What you are asked to do —
Write out the entries again exactly as they are given.

Saved entries —
══════
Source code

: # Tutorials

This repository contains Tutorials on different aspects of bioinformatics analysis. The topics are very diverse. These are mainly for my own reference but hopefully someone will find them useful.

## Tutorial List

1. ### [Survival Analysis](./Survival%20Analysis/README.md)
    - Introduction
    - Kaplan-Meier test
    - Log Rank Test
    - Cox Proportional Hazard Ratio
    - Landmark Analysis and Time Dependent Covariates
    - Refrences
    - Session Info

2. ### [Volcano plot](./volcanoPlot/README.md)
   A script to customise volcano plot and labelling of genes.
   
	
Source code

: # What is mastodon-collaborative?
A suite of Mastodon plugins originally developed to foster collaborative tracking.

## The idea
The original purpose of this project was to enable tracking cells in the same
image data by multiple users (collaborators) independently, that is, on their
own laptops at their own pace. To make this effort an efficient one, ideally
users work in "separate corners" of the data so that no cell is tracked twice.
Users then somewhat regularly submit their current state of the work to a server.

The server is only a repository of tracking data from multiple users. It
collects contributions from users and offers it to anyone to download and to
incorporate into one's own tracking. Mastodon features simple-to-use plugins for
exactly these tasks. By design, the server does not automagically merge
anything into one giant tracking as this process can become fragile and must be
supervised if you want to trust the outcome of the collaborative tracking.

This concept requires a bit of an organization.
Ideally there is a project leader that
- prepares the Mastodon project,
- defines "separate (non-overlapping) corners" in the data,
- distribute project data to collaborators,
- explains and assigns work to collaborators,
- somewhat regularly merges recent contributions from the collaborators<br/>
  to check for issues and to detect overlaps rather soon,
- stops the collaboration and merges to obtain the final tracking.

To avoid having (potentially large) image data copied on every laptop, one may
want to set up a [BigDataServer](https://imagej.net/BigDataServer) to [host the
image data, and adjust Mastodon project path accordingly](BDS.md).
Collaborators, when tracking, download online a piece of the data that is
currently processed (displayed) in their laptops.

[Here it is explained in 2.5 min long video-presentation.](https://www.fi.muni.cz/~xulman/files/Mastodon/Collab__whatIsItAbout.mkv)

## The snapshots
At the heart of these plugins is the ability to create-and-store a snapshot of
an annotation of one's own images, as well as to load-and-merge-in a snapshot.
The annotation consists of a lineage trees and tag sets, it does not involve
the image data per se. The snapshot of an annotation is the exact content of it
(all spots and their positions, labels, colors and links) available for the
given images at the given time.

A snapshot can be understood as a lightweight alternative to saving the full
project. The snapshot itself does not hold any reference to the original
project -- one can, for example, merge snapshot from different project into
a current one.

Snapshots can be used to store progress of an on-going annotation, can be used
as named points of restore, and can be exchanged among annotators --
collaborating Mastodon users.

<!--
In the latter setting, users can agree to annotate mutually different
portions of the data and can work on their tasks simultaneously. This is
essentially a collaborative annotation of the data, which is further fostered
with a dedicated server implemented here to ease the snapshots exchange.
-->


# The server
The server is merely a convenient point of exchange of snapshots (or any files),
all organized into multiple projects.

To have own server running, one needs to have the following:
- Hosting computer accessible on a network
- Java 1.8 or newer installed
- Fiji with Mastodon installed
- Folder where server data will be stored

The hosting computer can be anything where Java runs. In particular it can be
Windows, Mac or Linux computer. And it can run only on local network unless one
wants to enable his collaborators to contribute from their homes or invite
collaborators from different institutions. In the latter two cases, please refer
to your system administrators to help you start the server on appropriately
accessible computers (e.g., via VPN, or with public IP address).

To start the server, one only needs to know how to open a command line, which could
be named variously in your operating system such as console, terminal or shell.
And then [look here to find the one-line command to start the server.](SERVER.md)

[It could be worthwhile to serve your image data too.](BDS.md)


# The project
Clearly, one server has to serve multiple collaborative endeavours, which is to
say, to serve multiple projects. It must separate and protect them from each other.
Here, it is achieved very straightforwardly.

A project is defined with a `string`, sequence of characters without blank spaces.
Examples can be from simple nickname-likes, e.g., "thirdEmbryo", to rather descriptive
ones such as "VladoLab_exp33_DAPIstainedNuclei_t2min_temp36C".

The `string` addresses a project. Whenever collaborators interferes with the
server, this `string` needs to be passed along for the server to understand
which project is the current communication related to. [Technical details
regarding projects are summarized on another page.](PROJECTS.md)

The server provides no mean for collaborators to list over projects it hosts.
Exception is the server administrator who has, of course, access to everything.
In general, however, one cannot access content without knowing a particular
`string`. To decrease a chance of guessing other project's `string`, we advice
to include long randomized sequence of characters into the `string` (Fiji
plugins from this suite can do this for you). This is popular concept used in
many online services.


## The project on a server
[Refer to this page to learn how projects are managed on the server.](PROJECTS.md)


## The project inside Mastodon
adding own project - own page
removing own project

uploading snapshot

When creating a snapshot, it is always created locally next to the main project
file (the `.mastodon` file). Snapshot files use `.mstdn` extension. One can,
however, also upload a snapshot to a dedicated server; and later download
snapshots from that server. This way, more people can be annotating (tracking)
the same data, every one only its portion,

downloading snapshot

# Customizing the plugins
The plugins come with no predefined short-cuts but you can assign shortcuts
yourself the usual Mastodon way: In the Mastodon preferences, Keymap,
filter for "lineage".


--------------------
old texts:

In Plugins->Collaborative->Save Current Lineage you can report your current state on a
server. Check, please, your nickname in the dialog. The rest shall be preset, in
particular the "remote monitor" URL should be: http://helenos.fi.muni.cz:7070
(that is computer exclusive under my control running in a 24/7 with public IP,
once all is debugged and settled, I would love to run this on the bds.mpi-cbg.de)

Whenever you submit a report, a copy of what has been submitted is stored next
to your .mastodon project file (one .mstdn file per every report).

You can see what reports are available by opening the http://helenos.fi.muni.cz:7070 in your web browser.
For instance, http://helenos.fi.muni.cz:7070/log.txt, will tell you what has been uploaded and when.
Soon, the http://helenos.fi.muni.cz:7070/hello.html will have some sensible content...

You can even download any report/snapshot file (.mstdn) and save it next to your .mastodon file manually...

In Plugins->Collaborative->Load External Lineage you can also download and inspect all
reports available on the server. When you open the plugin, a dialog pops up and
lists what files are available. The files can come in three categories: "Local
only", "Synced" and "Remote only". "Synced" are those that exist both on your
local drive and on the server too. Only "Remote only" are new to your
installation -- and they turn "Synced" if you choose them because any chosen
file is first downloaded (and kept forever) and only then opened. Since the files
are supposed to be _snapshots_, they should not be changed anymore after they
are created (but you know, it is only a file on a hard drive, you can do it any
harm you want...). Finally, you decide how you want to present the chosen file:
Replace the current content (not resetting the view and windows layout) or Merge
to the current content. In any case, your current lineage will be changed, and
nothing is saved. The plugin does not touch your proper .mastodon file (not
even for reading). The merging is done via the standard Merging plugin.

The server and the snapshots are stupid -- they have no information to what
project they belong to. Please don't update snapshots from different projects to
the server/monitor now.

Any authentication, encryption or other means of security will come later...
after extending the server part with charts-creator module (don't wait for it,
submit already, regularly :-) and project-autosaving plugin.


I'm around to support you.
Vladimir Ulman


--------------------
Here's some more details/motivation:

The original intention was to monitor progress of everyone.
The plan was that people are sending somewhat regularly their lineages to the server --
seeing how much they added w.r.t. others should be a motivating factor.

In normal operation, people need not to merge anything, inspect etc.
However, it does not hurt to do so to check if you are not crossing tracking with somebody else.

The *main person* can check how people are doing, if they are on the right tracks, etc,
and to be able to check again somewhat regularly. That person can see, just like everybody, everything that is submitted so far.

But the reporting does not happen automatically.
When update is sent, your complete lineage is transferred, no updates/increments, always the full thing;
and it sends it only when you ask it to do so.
══════
Response area —
Source code

: # Tutorials

This repository contains Tutorials on different aspects of bioinformatics analysis. The topics are very diverse. These are mainly for my own reference but hopefully someone will find them useful.

## Tutorial List

1. ### [Survival Analysis](./Survival%20Analysis/README.md)
    - Introduction
    - Kaplan-Meier test
    - Log Rank Test
    - Cox Proportional Hazard Ratio
    - Landmark Analysis and Time Dependent Covariates
    - Refrences
    - Session Info

2. ### [Volcano plot](./volcanoPlot/README.md)
   A script to customise volcano plot and labelling of genes.
   
	
Source code

: # What is mastodon-collaborative?
A suite of Mastodon plugins originally developed to foster collaborative tracking.

## The idea
The original purpose of this project was to enable tracking cells in the same
image data by multiple users (collaborators) independently, that is, on their
own laptops at their own pace. To make this effort an efficient one, ideally
users work in "separate corners" of the data so that no cell is tracked twice.
Users then somewhat regularly submit their current state of the work to a server.

The server is only a repository of tracking data from multiple users. It
collects contributions from users and offers it to anyone to download and to
incorporate into one's own tracking. Mastodon features simple-to-use plugins for
exactly these tasks. By design, the server does not automagically merge
anything into one giant tracking as this process can become fragile and must be
supervised if you want to trust the outcome of the collaborative tracking.

This concept requires a bit of an organization.
Ideally there is a project leader that
- prepares the Mastodon project,
- defines "separate (non-overlapping) corners" in the data,
- distribute project data to collaborators,
- explains and assigns work to collaborators,
- somewhat regularly merges recent contributions from the collaborators<br/>
  to check for issues and to detect overlaps rather soon,
- stops the collaboration and merges to obtain the final tracking.

To avoid having (potentially large) image data copied on every laptop, one may
want to set up a [BigDataServer](https://imagej.net/BigDataServer) to [host the
image data, and adjust Mastodon project path accordingly](BDS.md).
Collaborators, when tracking, download online a piece of the data that is
currently processed (displayed) in their laptops.

[Here it is explained in 2.5 min long video-presentation.](https://www.fi.muni.cz/~xulman/files/Mastodon/Collab__whatIsItAbout.mkv)

## The snapshots
At the heart of these plugins is the ability to create-and-store a snapshot of
an annotation of one's own images, as well as to load-and-merge-in a snapshot.
The annotation consists of a lineage trees and tag sets, it does not involve
the image data per se. The snapshot of an annotation is the exact content of it
(all spots and their positions, labels, colors and links) available for the
given images at the given time.

A snapshot can be understood as a lightweight alternative to saving the full
project. The snapshot itself does not hold any reference to the original
project -- one can, for example, merge snapshot from different project into
a current one.

Snapshots can be used to store progress of an on-going annotation, can be used
as named points of restore, and can be exchanged among annotators --
collaborating Mastodon users.

<!--
In the latter setting, users can agree to annotate mutually different
portions of the data and can work on their tasks simultaneously. This is
essentially a collaborative annotation of the data, which is further fostered
with a dedicated server implemented here to ease the snapshots exchange.
-->


# The server
The server is merely a convenient point of exchange of snapshots (or any files),
all organized into multiple projects.

To have own server running, one needs to have the following:
- Hosting computer accessible on a network
- Java 1.8 or newer installed
- Fiji with Mastodon installed
- Folder where server data will be stored

The hosting computer can be anything where Java runs. In particular it can be
Windows, Mac or Linux computer. And it can run only on local network unless one
wants to enable his collaborators to contribute from their homes or invite
collaborators from different institutions. In the latter two cases, please refer
to your system administrators to help you start the server on appropriately
accessible computers (e.g., via VPN, or with public IP address).

To start the server, one only needs to know how to open a command line, which could
be named variously in your operating system such as console, terminal or shell.
And then [look here to find the one-line command to start the server.](SERVER.md)

[It could be worthwhile to serve your image data too.](BDS.md)


# The project
Clearly, one server has to serve multiple collaborative endeavours, which is to
say, to serve multiple projects. It must separate and protect them from each other.
Here, it is achieved very straightforwardly.

A project is defined with a `string`, sequence of characters without blank spaces.
Examples can be from simple nickname-likes, e.g., "thirdEmbryo", to rather descriptive
ones such as "VladoLab_exp33_DAPIstainedNuclei_t2min_temp36C".

The `string` addresses a project. Whenever collaborators interferes with the
server, this `string` needs to be passed along for the server to understand
which project is the current communication related to. [Technical details
regarding projects are summarized on another page.](PROJECTS.md)

The server provides no mean for collaborators to list over projects it hosts.
Exception is the server administrator who has, of course, access to everything.
In general, however, one cannot access content without knowing a particular
`string`. To decrease a chance of guessing other project's `string`, we advice
to include long randomized sequence of characters into the `string` (Fiji
plugins from this suite can do this for you). This is popular concept used in
many online services.


## The project on a server
[Refer to this page to learn how projects are managed on the server.](PROJECTS.md)


## The project inside Mastodon
adding own project - own page
removing own project

uploading snapshot

When creating a snapshot, it is always created locally next to the main project
file (the `.mastodon` file). Snapshot files use `.mstdn` extension. One can,
however, also upload a snapshot to a dedicated server; and later download
snapshots from that server. This way, more people can be annotating (tracking)
the same data, every one only its portion,

downloading snapshot

# Customizing the plugins
The plugins come with no predefined short-cuts but you can assign shortcuts
yourself the usual Mastodon way: In the Mastodon preferences, Keymap,
filter for "lineage".


--------------------
old texts:

In Plugins->Collaborative->Save Current Lineage you can report your current state on a
server. Check, please, your nickname in the dialog. The rest shall be preset, in
particular the "remote monitor" URL should be: http://helenos.fi.muni.cz:7070
(that is computer exclusive under my control running in a 24/7 with public IP,
once all is debugged and settled, I would love to run this on the bds.mpi-cbg.de)

Whenever you submit a report, a copy of what has been submitted is stored next
to your .mastodon project file (one .mstdn file per every report).

You can see what reports are available by opening the http://helenos.fi.muni.cz:7070 in your web browser.
For instance, http://helenos.fi.muni.cz:7070/log.txt, will tell you what has been uploaded and when.
Soon, the http://helenos.fi.muni.cz:7070/hello.html will have some sensible content...

You can even download any report/snapshot file (.mstdn) and save it next to your .mastodon file manually...

In Plugins->Collaborative->Load External Lineage you can also download and inspect all
reports available on the server. When you open the plugin, a dialog pops up and
lists what files are available. The files can come in three categories: "Local
only", "Synced" and "Remote only". "Synced" are those that exist both on your
local drive and on the server too. Only "Remote only" are new to your
installation -- and they turn "Synced" if you choose them because any chosen
file is first downloaded (and kept forever) and only then opened. Since the files
are supposed to be _snapshots_, they should not be changed anymore after they
are created (but you know, it is only a file on a hard drive, you can do it any
harm you want...). Finally, you decide how you want to present the chosen file:
Replace the current content (not resetting the view and windows layout) or Merge
to the current content. In any case, your current lineage will be changed, and
nothing is saved. The plugin does not touch your proper .mastodon file (not
even for reading). The merging is done via the standard Merging plugin.

The server and the snapshots are stupid -- they have no information to what
project they belong to. Please don't update snapshots from different projects to
the server/monitor now.

Any authentication, encryption or other means of security will come later...
after extending the server part with charts-creator module (don't wait for it,
submit already, regularly :-) and project-autosaving plugin.


I'm around to support you.
Vladimir Ulman


--------------------
Here's some more details/motivation:

The original intention was to monitor progress of everyone.
The plan was that people are sending somewhat regularly their lineages to the server --
seeing how much they added w.r.t. others should be a motivating factor.

In normal operation, people need not to merge anything, inspect etc.
However, it does not hurt to do so to check if you are not crossing tracking with somebody else.

The *main person* can check how people are doing, if they are on the right tracks, etc,
and to be able to check again somewhat regularly. That person can see, just like everybody, everything that is submitted so far.

But the reporting does not happen automatically.
When update is sent, your complete lineage is transferred, no updates/increments, always the full thing;
and it sends it only when you ask it to do so.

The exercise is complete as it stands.